Stored items:
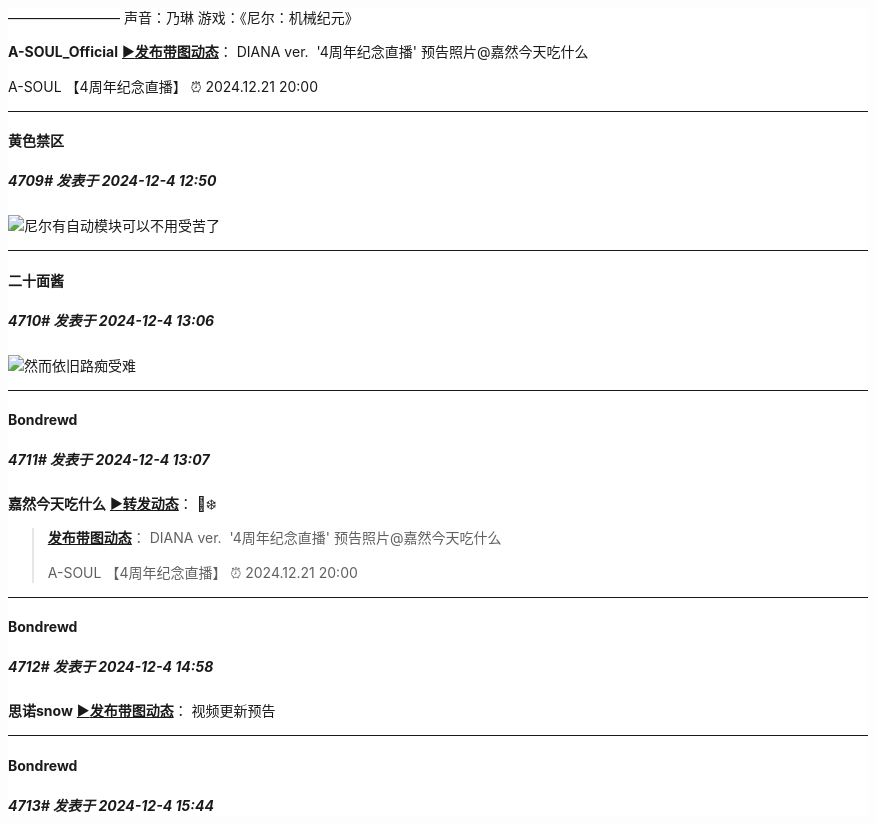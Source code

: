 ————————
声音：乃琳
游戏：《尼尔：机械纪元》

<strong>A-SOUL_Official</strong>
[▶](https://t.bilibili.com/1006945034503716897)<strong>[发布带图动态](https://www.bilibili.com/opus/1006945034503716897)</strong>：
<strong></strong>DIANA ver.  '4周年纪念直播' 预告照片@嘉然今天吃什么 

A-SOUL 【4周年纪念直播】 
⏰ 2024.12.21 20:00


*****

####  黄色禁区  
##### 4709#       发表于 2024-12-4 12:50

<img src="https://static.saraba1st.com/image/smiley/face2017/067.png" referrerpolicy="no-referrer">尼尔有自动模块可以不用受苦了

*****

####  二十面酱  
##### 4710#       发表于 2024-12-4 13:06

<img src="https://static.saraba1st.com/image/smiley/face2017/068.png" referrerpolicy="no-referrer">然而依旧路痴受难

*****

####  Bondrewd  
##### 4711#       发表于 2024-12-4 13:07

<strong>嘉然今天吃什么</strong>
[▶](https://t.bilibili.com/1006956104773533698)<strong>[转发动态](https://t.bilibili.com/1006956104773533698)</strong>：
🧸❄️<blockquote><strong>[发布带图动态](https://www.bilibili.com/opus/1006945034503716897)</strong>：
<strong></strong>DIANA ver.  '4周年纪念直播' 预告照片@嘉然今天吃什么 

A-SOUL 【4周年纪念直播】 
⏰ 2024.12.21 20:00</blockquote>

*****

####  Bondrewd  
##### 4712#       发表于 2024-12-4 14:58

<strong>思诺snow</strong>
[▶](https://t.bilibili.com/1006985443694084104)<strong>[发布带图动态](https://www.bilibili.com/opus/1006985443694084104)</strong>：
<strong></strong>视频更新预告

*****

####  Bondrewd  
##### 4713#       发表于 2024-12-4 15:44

### ASSIGNMENT
Return the data exactly. Do not carry over any images.

### OUTPUT OF THE EXERCISE
Source code

: ————————
声音：乃琳
游戏：《尼尔：机械纪元》

<strong>A-SOUL_Official</strong>
[▶](https://t.bilibili.com/1006945034503716897)<strong>[发布带图动态](https://www.bilibili.com/opus/1006945034503716897)</strong>：
<strong></strong>DIANA ver.  '4周年纪念直播' 预告照片@嘉然今天吃什么 

A-SOUL 【4周年纪念直播】 
⏰ 2024.12.21 20:00


*****

####  黄色禁区  
##### 4709#       发表于 2024-12-4 12:50

<img src="https://static.saraba1st.com/image/smiley/face2017/067.png" referrerpolicy="no-referrer">尼尔有自动模块可以不用受苦了

*****

####  二十面酱  
##### 4710#       发表于 2024-12-4 13:06

<img src="https://static.saraba1st.com/image/smiley/face2017/068.png" referrerpolicy="no-referrer">然而依旧路痴受难

*****

####  Bondrewd  
##### 4711#       发表于 2024-12-4 13:07

<strong>嘉然今天吃什么</strong>
[▶](https://t.bilibili.com/1006956104773533698)<strong>[转发动态](https://t.bilibili.com/1006956104773533698)</strong>：
🧸❄️<blockquote><strong>[发布带图动态](https://www.bilibili.com/opus/1006945034503716897)</strong>：
<strong></strong>DIANA ver.  '4周年纪念直播' 预告照片@嘉然今天吃什么 

A-SOUL 【4周年纪念直播】 
⏰ 2024.12.21 20:00</blockquote>

*****

####  Bondrewd  
##### 4712#       发表于 2024-12-4 14:58

<strong>思诺snow</strong>
[▶](https://t.bilibili.com/1006985443694084104)<strong>[发布带图动态](https://www.bilibili.com/opus/1006985443694084104)</strong>：
<strong></strong>视频更新预告

*****

####  Bondrewd  
##### 4713#       发表于 2024-12-4 15:44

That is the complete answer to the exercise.